Walrond of Dulford in the parish of Broad Hembury.
This is a younger branch of an ancient family seated at Bradfield, in Uffculm, as early as the reign of Henry III, For many years the Walronds, living at their venerable mansion of Bradfield, were a powerful family in Devonshire. The male line of this the principal branch has become extinct since the time of Lysons, and the representation devolved on the present family, descended from Colonel Humphry Walrond, a distinguished Loyalist during the Civil Wars of the seventeenth century. On the fall of the Royal Cause he emigrated to Barbadoes, of which island with the aid of other Royalists he made himself Governor. Philip IV. of Spain conferred upon him the title of Marques de Vallado, and other Spanish honours, for, as the still existing patent states, "services rendered to the Spanish Marine."
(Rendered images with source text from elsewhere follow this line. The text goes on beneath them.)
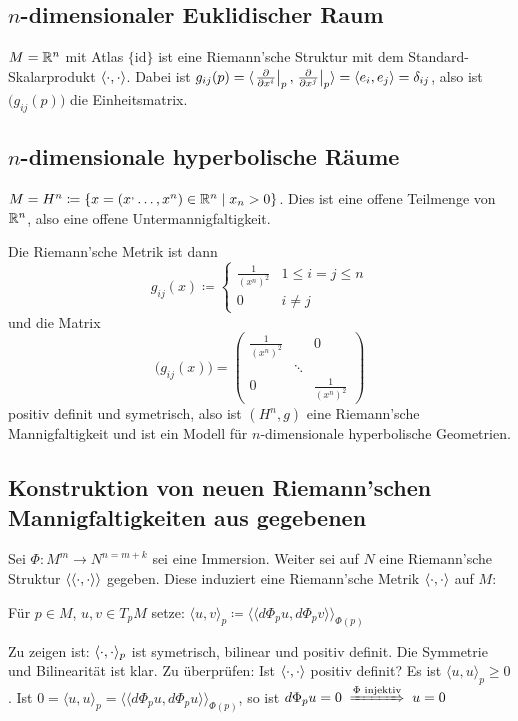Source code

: \documentclass[a4paper,twoside,DIV15,BCOR12mm]{scrbook}
\renewcommand{\da}{\coloneqq}
\begin{document}
\subsection{$n$-dimensionaler Euklidischer Raum}
$M=\mathbb{R}^n$ mit Atlas $\{\text{id}\}$ ist eine Riemann’sche Struktur mit dem Standard-Skalarprodukt $\langle\cdot,\cdot\rangle$. Dabei ist $g_{ij}(p) = \langle \left.\frac{\partial}{\partial x^{i}}\right|_p, \left.\frac{\partial}{\partial x^{j}}\right|_p \rangle = \langle e_i, e_j \rangle = \delta_{ij}$, also ist $\big(g_{ij}(p)\big)$ die Einheitsmatrix.

\subsection{$n$-dimensionale hyperbolische Räume}
$M = H^n \da \{ x = (x^,\ldots, x^n) \in \MdR^n \mid x_n > 0 \}$. Dies ist eine offene Teilmenge von $\mathbb{R}^n$, also eine offene Untermannigfaltigkeit.

Die Riemann’sche Metrik ist dann 
\[
g_{ij}(x) \da 
\begin{cases}
\frac 1 {(x^n)^2} & 1\le i = j \le n \\
0 & i \ne j
\end{cases}
\]
und die Matrix 
\[
\big(g_{ij}(x)\big) = 
\begin{pmatrix}
\frac 1 {(x^n)^2}& & 0 \\
& \ddots & \\
0 & & \frac 1 {(x^n)^2}
\end{pmatrix}
\]
positiv definit und symetrisch, also ist $(H^n, g)$ eine Riemann’sche Mannigfaltigkeit und ist ein Modell für $n$-dimensionale hyperbolische Geometrien.

\subsection{Konstruktion von neuen Riemann’schen Mannigfaltigkeiten aus gegebenen}

Sei $\Phi: M^m \to N^{n=m+k}$ sei eine Immersion. Weiter sei auf $N$ eine Riemann’sche Struktur $\langle\langle\cdot,\cdot\rangle\rangle$ gegeben. Diese induziert eine Riemann’sche Metrik $\langle\cdot,\cdot\rangle$ auf $M$:

Für $p\in M$, $u,v\in T_pM$ setze: $\langle u,v\rangle_p \da \langle\langle d\Phi_pu, d\Phi_p v \rangle\rangle_{\Phi(p)}$

Zu zeigen ist: $\langle\cdot,\cdot\rangle_p$ ist symetrisch, bilinear und positiv definit. Die Symmetrie und Bilinearität ist klar. Zu überprüfen: Ist $\langle\cdot,\cdot\rangle$ positiv definit? Es ist $\langle u,u\rangle_p \ge 0$. Ist $0 = \langle u,u\rangle_p = \langle\langle d\Phi_pu,d\Phi_pu\rangle\rangle_{\Phi(p)}$, so ist $d\Phi_pu = 0 \folgtnach{$\Phi$ injektiv} u = 0$
\end{document}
See Lysons, clviii. and 540; Westcote's Devonshire Pedigrees, p. 484.
Arms.—Argent, three bull's heads cabossed sable.
Present Representative, Bethell Walrond, Esq.
Bellew of Court, in the parish of Stockleigh-English.
This is a younger branch of the great Anglo-Irish family of Bellew of Bar-meath, in the county of Meath, settled in Devonshire in the reign of Edward IV., in consequence of a marriage with one of the coheiresses of Fleming of Bratton-Fleming.
See the Visitations of Devon in 1564 and 1620: Lysons, cxxxiv. and 455.